Two hours and forty-nine minutes. I was still for nearly three hours last night. Sleep is one activity requiring this length of time. Very few other life push-throughs keep my attention for that span. Maybe getting records together for taxes every year? Let’s carve out all the ugly stuff like that and focus on merriment.
As long as that was, consider a fictitious two-year space vessel stretch in deep space: from earth to a black hole near Saturn. In reality, over three years. Ah, a big “no” here. A curvy, claustrophobic, gravity thrown trip around Mars and Jupiter … incuding only marginal, periodic screen contact with loved ones. To “possibly” save earthlings by finding another habitable planet on the other side of a worm hole would not be worth having a panic attack every 5 minutes.
Yes, for nearly three hours, I watched. “Interstellar’s” main character, Cooper, do what I never, ever would have done. (Not that any piano-playing, hot dawg salesman’s invite would come from NASA anytime soon)… Along with Dr. Brand, Romilly and Doyle, he boarded “Endurance” – taking on the Atlasonian task of finding that elusive alternative earth.
The four explorers back stories are launched minimaly except for Cooper, as Matthew McConaughey’s role as a single father to daugher Murph is strained a bit. Anne Hathaway, Dr. Brand, is Professor Brand’s (Michael Caine) daughter. She’s got some kind of planetary love connection with a particle physicist who shot off into space ten years prior. Romilly is an anxious physicist and, to round out the quirky quartet, Doyle takes his geography expertise with them just in case … for what? I’m not sure. Alright? Alright … Aaalll-right.
The seemingly long trip from earth to Saturn lasts one minute in the movie. Hyperbolic, water filled chambers keep the humans happily hydrated …
They make choices after moving through the worm hole. Some good, some bad. Gravity – especially Einstein’s way of poking his mop head into conversation every ten minutes – warps ages and time. Romilly ages 23 years while Dr. Brand and Cooper waste precious minutes wading through a tsunami. It’s all relative, I suppose.
Through a series of events, Matt Damon dies. Yes, he’s not a nice man in the flick.
Cooper finds himself reconnecting with his daugher Murph who has aged on earth, but he’s a quasi-ghost in the 5th dimension. Floating behind the very bookcase Murph saw weird things happen in dust earlier, he breaks a binary code and, in turn, helps save humanity … I think?

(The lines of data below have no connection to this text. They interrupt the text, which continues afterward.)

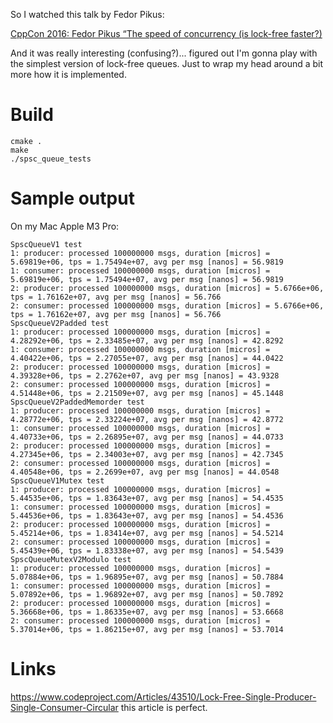 So I watched this talk by Fedor Pikus:

[CppCon 2016: Fedor Pikus “The speed
of concurrency (is lock-free faster?)](https://www.youtube.com/watch?v=9hJkWwHDDxs)

And it was really interesting (confusing?)... figured out I'm gonna play with the simplest version of lock-free queues.
Just to wrap my head around a bit more how it is implemented.

# Build

    cmake .
    make
    ./spsc_queue_tests

# Sample output

On my Mac Apple M3 Pro:

    SpscQueueV1 test
    1: producer: processed 100000000 msgs, duration [micros] = 5.69819e+06, tps = 1.75494e+07, avg per msg [nanos] = 56.9819
    1: consumer: processed 100000000 msgs, duration [micros] = 5.69819e+06, tps = 1.75494e+07, avg per msg [nanos] = 56.9819
    2: producer: processed 100000000 msgs, duration [micros] = 5.6766e+06, tps = 1.76162e+07, avg per msg [nanos] = 56.766
    2: consumer: processed 100000000 msgs, duration [micros] = 5.6766e+06, tps = 1.76162e+07, avg per msg [nanos] = 56.766
    SpscQueueV2Padded test
    1: producer: processed 100000000 msgs, duration [micros] = 4.28292e+06, tps = 2.33485e+07, avg per msg [nanos] = 42.8292
    1: consumer: processed 100000000 msgs, duration [micros] = 4.40422e+06, tps = 2.27055e+07, avg per msg [nanos] = 44.0422
    2: producer: processed 100000000 msgs, duration [micros] = 4.39328e+06, tps = 2.2762e+07, avg per msg [nanos] = 43.9328
    2: consumer: processed 100000000 msgs, duration [micros] = 4.51448e+06, tps = 2.21509e+07, avg per msg [nanos] = 45.1448
    SpscQueueV2PaddedMemorder test
    1: producer: processed 100000000 msgs, duration [micros] = 4.28772e+06, tps = 2.33224e+07, avg per msg [nanos] = 42.8772
    1: consumer: processed 100000000 msgs, duration [micros] = 4.40733e+06, tps = 2.26895e+07, avg per msg [nanos] = 44.0733
    2: producer: processed 100000000 msgs, duration [micros] = 4.27345e+06, tps = 2.34003e+07, avg per msg [nanos] = 42.7345
    2: consumer: processed 100000000 msgs, duration [micros] = 4.40548e+06, tps = 2.2699e+07, avg per msg [nanos] = 44.0548
    SpscQueueV1Mutex test
    1: producer: processed 100000000 msgs, duration [micros] = 5.44535e+06, tps = 1.83643e+07, avg per msg [nanos] = 54.4535
    1: consumer: processed 100000000 msgs, duration [micros] = 5.44536e+06, tps = 1.83643e+07, avg per msg [nanos] = 54.4536
    2: producer: processed 100000000 msgs, duration [micros] = 5.45214e+06, tps = 1.83414e+07, avg per msg [nanos] = 54.5214
    2: consumer: processed 100000000 msgs, duration [micros] = 5.45439e+06, tps = 1.83338e+07, avg per msg [nanos] = 54.5439
    SpscQueueMutexV2Modulo test
    1: producer: processed 100000000 msgs, duration [micros] = 5.07884e+06, tps = 1.96895e+07, avg per msg [nanos] = 50.7884
    1: consumer: processed 100000000 msgs, duration [micros] = 5.07892e+06, tps = 1.96892e+07, avg per msg [nanos] = 50.7892
    2: producer: processed 100000000 msgs, duration [micros] = 5.36668e+06, tps = 1.86335e+07, avg per msg [nanos] = 53.6668
    2: consumer: processed 100000000 msgs, duration [micros] = 5.37014e+06, tps = 1.86215e+07, avg per msg [nanos] = 53.7014

# Links

https://www.codeproject.com/Articles/43510/Lock-Free-Single-Producer-Single-Consumer-Circular this article is perfect.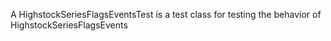 A HighstockSeriesFlagsEventsTest is a test class for testing the behavior of HighstockSeriesFlagsEvents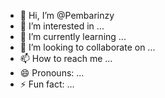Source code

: - 👋 Hi, I’m @Pembarinzy
- 👀 I’m interested in ...
- 🌱 I’m currently learning ...
- 💞️ I’m looking to collaborate on ...
- 📫 How to reach me ...
- 😄 Pronouns: ...
- ⚡ Fun fact: ...

<!---
Pembarinzy/Pembarinzy is a ✨ special ✨ repository because its `README.md` (this file) appears on your GitHub profile.
You can click the Preview link to take a look at your changes.
--->

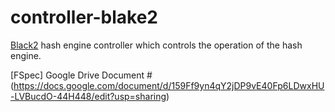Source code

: # controller-blake2
[Black2](https://github.com/secworks/blake2) hash engine controller which controls the operation of the hash engine.

[FSpec] Google Drive Document
#(https://docs.google.com/document/d/159Ff9yn4qY2jDP9vE40Fp6LDwxHU-LVBucdO-44H448/edit?usp=sharing) 
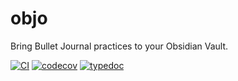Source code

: # objo

Bring Bullet Journal practices to your Obsidian Vault.

[![CI](https://github.com/brianrodri/objo/actions/workflows/ci.yml/badge.svg)](https://github.com/brianrodri/objo/actions/workflows/ci.yml) [![codecov](https://codecov.io/github/brianrodri/objo/graph/badge.svg?token=YF4E35OH1U)](https://codecov.io/github/brianrodri/objo) [![typedoc](https://brianrodri.github.io/objo/coverage.svg)](https://brianrodri.github.io/objo/)
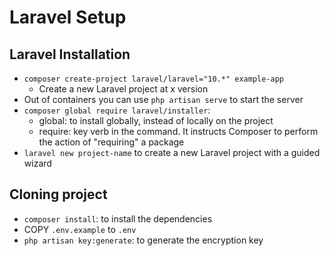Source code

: # Laravel Setup

## Laravel Installation
- `composer create-project laravel/laravel="10.*" example-app`
  - Create a new Laravel project at x version
- Out of containers you can use `php artisan serve` to start the server
- `composer global require laravel/installer`: 
  - global: to install globally, instead of locally on the project
  - require: key verb in the command. It instructs Composer to perform the action of "requiring" a package
- `laravel new project-name` to create a new Laravel project with a guided wizard

## Cloning project
- `composer install`: to install the dependencies
- COPY `.env.example` to `.env`
- `php artisan key:generate`: to generate the encryption key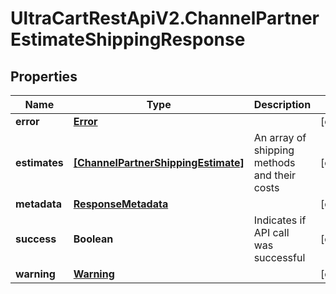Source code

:# UltraCartRestApiV2.ChannelPartnerEstimateShippingResponse

## Properties
Name | Type | Description | Notes
------------ | ------------- | ------------- | -------------
**error** | [**Error**](Error.md) |  | [optional] 
**estimates** | [**[ChannelPartnerShippingEstimate]**](ChannelPartnerShippingEstimate.md) | An array of shipping methods and their costs | [optional] 
**metadata** | [**ResponseMetadata**](ResponseMetadata.md) |  | [optional] 
**success** | **Boolean** | Indicates if API call was successful | [optional] 
**warning** | [**Warning**](Warning.md) |  | [optional] 


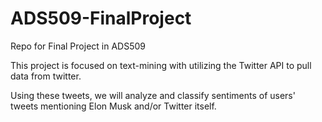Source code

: # ADS509-FinalProject
Repo for Final Project in ADS509

This project is focused on text-mining with utilizing the Twitter API to pull data from twitter. 

Using these tweets, we will analyze and classify sentiments of users' tweets mentioning Elon Musk and/or Twitter itself.


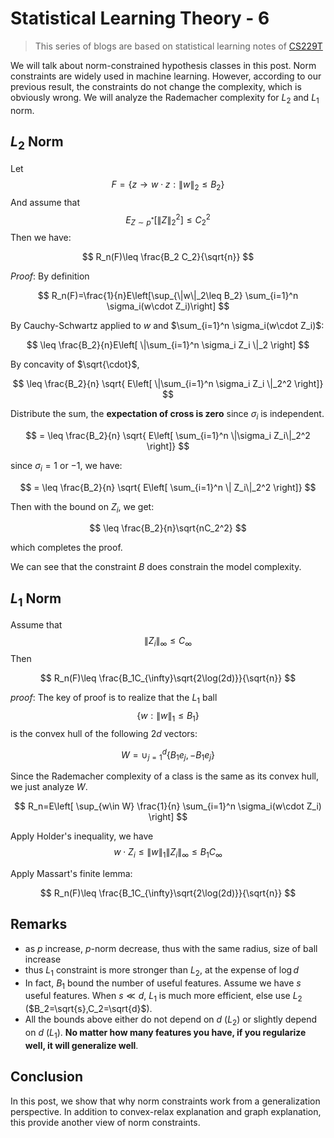 # Statistical Learning Theory - 6

>This series of blogs are based on statistical learning notes of [CS229T](https://github.com/percyliang/cs229t)

We will talk about norm-constrained hypothesis classes in this post. Norm constraints are widely used in machine learning. However, according to our previous result, the constraints do not change the complexity, which is obviously wrong. We will analyze the Rademacher complexity for $L_2$ and $L_1$ norm.

## $L_2$ Norm

Let
$$
F=\{z\rightarrow w\cdot z: \|w\|_2\leq B_2\}
$$
And assume that
$$
E_{Z\sim p^*}[\|Z\|_2^2]\leq C_2^2
$$
Then we have:

$$
R_n(F)\leq \frac{B_2 C_2}{\sqrt{n}}
$$

*Proof*: By definition

$$
R_n(F)=\frac{1}{n}E\left[\sup_{\|w\|_2\leq B_2} \sum_{i=1}^n \sigma_i(w\cdot Z_i)\right]
$$

By Cauchy-Schwartz applied to $w$ and $\sum_{i=1}^n \sigma_i(w\cdot Z_i)$:

$$
\leq \frac{B_2}{n}E\left[ \|\sum_{i=1}^n \sigma_i Z_i \|_2 \right]
$$

By concavity of $\sqrt{\cdot}$,

$$
\leq \frac{B_2}{n} \sqrt{ E\left[ \|\sum_{i=1}^n \sigma_i Z_i \|_2^2 \right]}
$$

Distribute the sum, the **expectation of cross is zero** since $\sigma_i$ is independent.

$$
= \leq \frac{B_2}{n} \sqrt{ E\left[ \sum_{i=1}^n \|\sigma_i Z_i\|_2^2 \right]}
$$

since $\sigma_i=1$ or $-1$, we have:

$$
= \leq \frac{B_2}{n} \sqrt{ E\left[ \sum_{i=1}^n \| Z_i\|_2^2 \right]}
$$

Then with the bound on $Z_i$, we get:

$$
\leq \frac{B_2}{n}\sqrt{nC_2^2}
$$

which completes the proof.

We can see that the constraint $B$ does constrain the model complexity.

## $L_1$ Norm

Assume that
$$
\|Z_i\|_{\infty}\leq C_{\infty}
$$
Then

$$
R_n(F)\leq \frac{B_1C_{\infty}\sqrt{2\log(2d)}}{\sqrt{n}}
$$

*proof*: The key of proof is to realize that the $L_1$ ball
$$
\{ w: \|w\|_1\leq B_1\}
$$
is the convex hull of the following $2d$ vectors:

$$
W=\cup_{j=1}^d \{B_1e_j, -B_1e_j\}
$$

Since the Rademacher complexity of a class is the same as its convex hull, we just analyze $W$.

$$
R_n=E\left[ \sup_{w\in W} \frac{1}{n} \sum_{i=1}^n \sigma_i(w\cdot Z_i) \right]
$$

Apply Holder's inequality, we have 
$$
w\cdot Z_i \leq \|w\|_1\|Z_i\|_{\infty} \leq B_1C_{\infty}
$$

Apply Massart's finite lemma:

$$
R_n(F)\leq \frac{B_1C_{\infty}\sqrt{2\log(2d)}}{\sqrt{n}}
$$

## Remarks

- as $p$ increase, $p$-norm decrease, thus with the same radius, size of ball increase
- thus $L_1$ constraint is more stronger than $L_2$, at the expense of $\log d$
- In fact, $B_1$ bound the number of useful features. Assume we have $s$ useful features. When $s\ll d$, $L_1$ is much more efficient, else use $L_2$ ($B_2=\sqrt{s},C_2=\sqrt{d}$).
- All the bounds above either do not depend on $d$ ($L_2$) or slightly depend on $d$ ($L_1$). **No matter how many features you have, if you regularize well, it will generalize well**.

## Conclusion

In this post, we show that why norm constraints work from a generalization perspective. In addition to convex-relax explanation and graph explanation, this provide another view of norm constraints.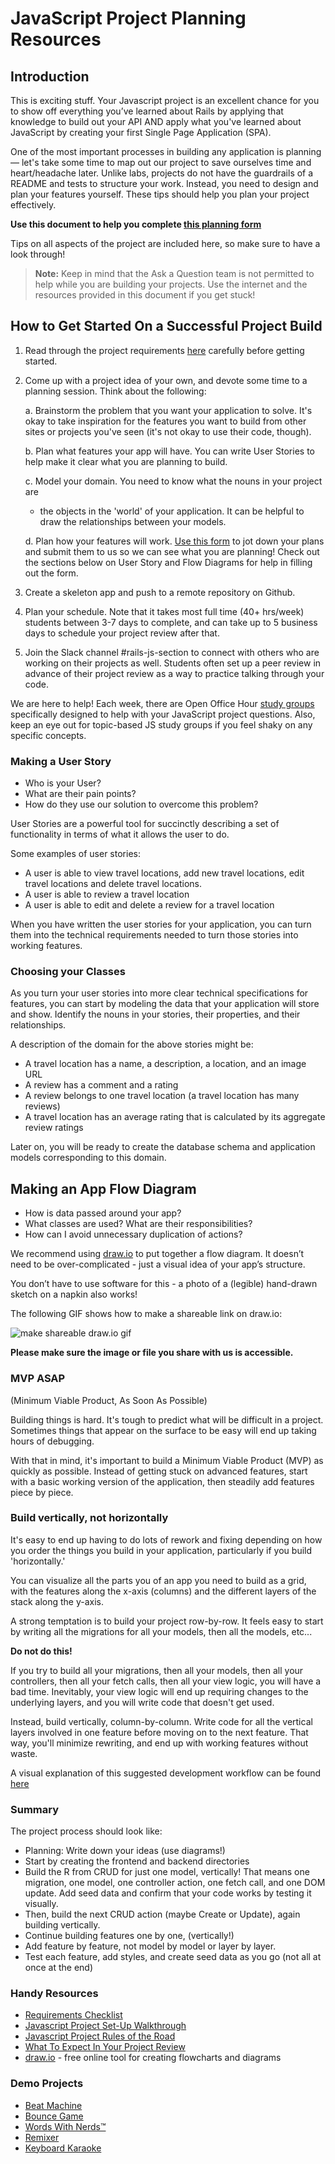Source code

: # JavaScript Project Planning Resources

## Introduction

This is exciting stuff. Your Javascript project is an excellent chance for you to
show off everything you’ve learned about Rails by applying that knowledge to
build out your API AND apply what you've learned about JavaScript by creating
your first Single Page Application (SPA).

One of the most important processes in building any application is planning —
let's take some time to map out our project to save ourselves time and
heart/headache later. Unlike labs, projects do not have the guardrails of a
README and tests to structure your work. Instead, you need to design and plan
your features yourself. These tips should help you plan your project
effectively.

**Use this document to help you complete [this planning form][planning form]**

Tips on all aspects of the project are included here, so make sure to have a
look through!

> **Note:** Keep in mind that the Ask a Question team is not permitted to help while
> you are building your projects. Use the internet and the resources provided in
> this document if you get stuck!

## How to Get Started On a Successful Project Build

1. Read through the project requirements [here][project requirements] carefully
   before getting started.

2. Come up with a project idea of your own, and devote some time to a planning
   session. Think about the following:

      a. Brainstorm the problem that you want your application to solve. It's
      okay to take inspiration for the features you want to build from other
      sites or projects you've seen (it's not okay to use their code, though).

      b. Plan what features your app will have. You can write User Stories to
      help make it clear what you are planning to build.

      c. Model your domain. You need to know what the nouns in your project are
      - the objects in the 'world' of your application. It can be helpful to
      draw the relationships between your models.

      d. Plan how your features will work. [Use this form][planning form] to jot
      down your plans and submit them to us so we can see what you are planning!
      Check out the sections below on User Story and Flow Diagrams for help in
      filling out the form.

3. Create a skeleton app and push to a remote repository on Github.

4. Plan your schedule. Note that it takes most full time (40+ hrs/week) students
   between 3-7 days to complete, and can take up to 5 business days to schedule
   your project review after that.

5. Join the Slack channel #rails-js-section to connect with others who are
   working on their projects as well. Students often set up a peer review in
   advance of their project review as a way to practice talking through your
   code.

We are here to help!  Each week, there are Open Office Hour [study groups](https://learn.co/study-groups)
specifically designed to help with your JavaScript project questions. Also, keep
an eye out for topic-based JS study groups if you feel shaky on any specific
concepts.

### Making a User Story

- Who is your User?
- What are their pain points?
- How do they use our solution to overcome this problem?

User Stories are a powerful tool for succinctly describing a set of
functionality in terms of what it allows the user to do.

Some examples of user stories:

- A user is able to view travel locations, add new travel locations, edit travel
  locations and delete travel locations.
- A user is able to review a travel location
- A user is able to edit and delete a review for a travel location

When you have written the user stories for your application, you can turn them
into the technical requirements needed to turn those stories into
working features.

### Choosing your Classes

As you turn your user stories into more clear technical specifications for
features, you can start by modeling the data that your application will store
and show. Identify the nouns in your stories, their properties, and their
relationships.

A description of the domain for the above stories might be:

- A travel location has a name, a description, a location, and an image URL
- A review has a comment and a rating
- A review belongs to one travel location (a travel location has many reviews)
- A travel location has an average rating that is calculated by its aggregate
  review ratings

Later on, you will be ready to create the database schema and application models
corresponding to this domain.

## Making an App Flow Diagram

- How is data passed around your app?
- What classes are used? What are their responsibilities?
- How can I avoid unnecessary duplication of actions?

We recommend using [draw.io][] to put together a flow diagram. It doesn’t need
to be over-complicated  - just a visual idea of your app’s structure.

You don’t have to use software for this - a photo of a (legible) hand-drawn
sketch on a napkin also works!

The following GIF shows how to make a shareable link on draw.io:

![make shareable draw.io gif](https://curriculum-content.s3.amazonaws.com/project-planning/shareable%20link.gif)

**Please make sure the image or file you share with us is accessible.**

### MVP ASAP
(Minimum Viable Product, As Soon As Possible)

Building things is hard. It's tough to predict what will be difficult in a
project. Sometimes things that appear on the surface to be easy will end up
taking hours of debugging.

With that in mind, it's important to build a Minimum Viable Product (MVP) as
quickly as possible. Instead of getting stuck on advanced features, start with a
basic working version of the application, then steadily add features piece by
piece.

### Build vertically, not horizontally

It's easy to end up having to do lots of rework and fixing depending on how you
order the things you build in your application, particularly if you build
'horizontally.'

You can visualize all the parts you of an app you need to build as a grid, with
the features along the x-axis (columns) and the different layers of the stack
along the y-axis.

A strong temptation is to build your project row-by-row. It feels easy to start by
writing all the migrations for all your models, then all the models, etc...

**Do not do this!**

If you try to build all your migrations, then all your models, then all your
controllers, then all your fetch calls, then all your view logic, you will have
a bad time. Inevitably, your view logic will end up requiring changes to the
underlying layers, and you will write code that doesn't get used.

Instead, build vertically, column-by-column. Write code for all the vertical
layers involved in one feature before moving on to the next feature. That way,
you'll minimize rewriting, and end up with working features without waste.

A visual explanation of this suggested development workflow can be found
[here][SPA planning tips]

### Summary

The project process should look like:

- Planning: Write down your ideas (use diagrams!)
- Start by creating the frontend and backend directories
- Build the R from CRUD for just one model, vertically! That means one
  migration, one model, one controller action, one fetch call, and one DOM
  update. Add seed data and confirm that your code works by testing it visually.
- Then, build the next CRUD action (maybe Create or Update), again building
  vertically.
- Continue building features one by one, (vertically!)
- Add feature by feature, not model by model or layer by layer.
- Test each feature, add styles, and create seed data as you go (not all at once
  at the end)

### Handy Resources

- [Requirements Checklist][]
- [Javascript Project Set-Up Walkthrough][]
- [Javascript Project Rules of the Road][]
- [What To Expect In Your Project Review][]
- [draw.io][] - free online tool for creating flowcharts and diagrams

### Demo Projects

- [Beat Machine][]
- [Bounce Game][]
- [Words With Nerds™][]
- [Remixer][]
- [Keyboard Karaoke][]

[Beat Machine]: https://beat-machine.com/
[Bounce Game]: http://bounce-123.s3-website-us-east-1.amazonaws.com/
[Words With Nerds™]: https://wordswithnerds.herokuapp.com/
[Remixer]: https://remixer-v2.firebaseapp.com/
[Keyboard Karaoke]: https://keyboard-karaoke.herokuapp.com/

[draw.io]: https://www.draw.io/
[What To Expect In Your Project Review]: https://github.com/learn-co-students/js-spa-project-instructions-online-web-sp-000/blob/master/what-to-expect-in-project-reviews.md
[Javascript Project Rules of the Road]: https://github.com/learn-co-students/js-spa-project-instructions-online-web-sp-000/blob/master/project-rules-of-the-road.md
[Javascript Project Set-Up Walkthrough]: https://github.com/learn-co-students/js-spa-project-instructions-online-web-sp-000/blob/master/setup-walkthrough.md
[Requirements Checklist]: https://github.com/learn-co-students/js-spa-project-instructions-online-web-sp-000#technical-and-complexity-requirements
[SPA planning tips]: https://github.com/learn-co-students/js-spa-project-instructions-online-web-sp-000/blob/master/project-planning-tips.md
[planning form]: https://forms.gle/DhThw5wtmv3nMKmeA
[project requirements]: https://github.com/learn-co-students/js-spa-project-instructions-online-web-sp-000
[study groups]: https://learn.co/study-group
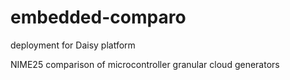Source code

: # embedded-comparo

deployment for Daisy platform

 NIME25 comparison of microcontroller granular cloud generators
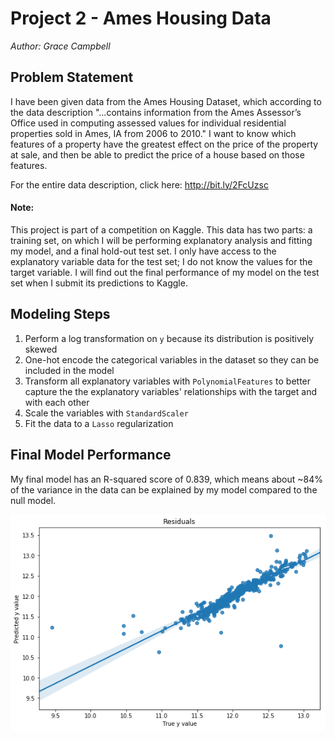 
# Project 2 - Ames Housing Data

*Author: Grace Campbell*

## Problem Statement

I have been given data from the Ames Housing Dataset, which according to the data description "...contains information from the Ames Assessor’s Office used in computing assessed values for individual residential properties sold in Ames, IA from 2006 to 2010." I want to know which features of a property have the greatest effect on the price of the property at sale, and then be able to predict the price of a house based on those features.


For the entire data description, click here: http://bit.ly/2FcUzsc

#### Note:
This project is part of a competition on Kaggle. This data has two parts: a training set, on which I will be performing explanatory analysis and fitting my model, and a final hold-out test set. I only have access to the explanatory variable data for the test set; I do not know the values for the target variable. I will find out the final performance of my model on the test set when I submit its predictions to Kaggle.


## Modeling Steps
1. Perform a log transformation on `y` because its distribution is positively skewed
2. One-hot encode the categorical variables in the dataset so they can be included in the model
3. Transform all explanatory variables with `PolynomialFeatures` to better capture the the explanatory variables' relationships with the target and with each other
4. Scale the variables with `StandardScaler` 
5. Fit the data to a `Lasso` regularization

## Final Model Performance
My final model has an  R-squared  score of 0.839, which means about ~84% of the variance in the data can be explained by my model compared to the null model.

![alt text](https://github.com/GraceCampbell/Ames_Housing_Prices/blob/master/materials/residuals.png)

Kinda lost it when a kid hits a baseball through a curved-earth window two minutes before a scene where Cooper watches his very old daughter die.
The movie ends with Cooper leather-slipping into a ship … headed to a planet where Dr. Brand is, apparently, awaiting his landing. She is anticipating his arrival at Edmund’s planet … a strange, but expected, love twist.
Yes, two hours and forty-nine minutes. The way I figure it, entertainment has a cost. This was worth the time invested. Fiction, to be sure.
In as much as I didn’t understand some of the scientific ding-dong dialog, the tense moments and suspense kept my interest and feet firmly planted on the ground – where I’d rather be.
Let’s hope the truth of our situation here on earth never gets to the crisis situation presented in “Interstellar”. I h’aint getting in no damn spaceship.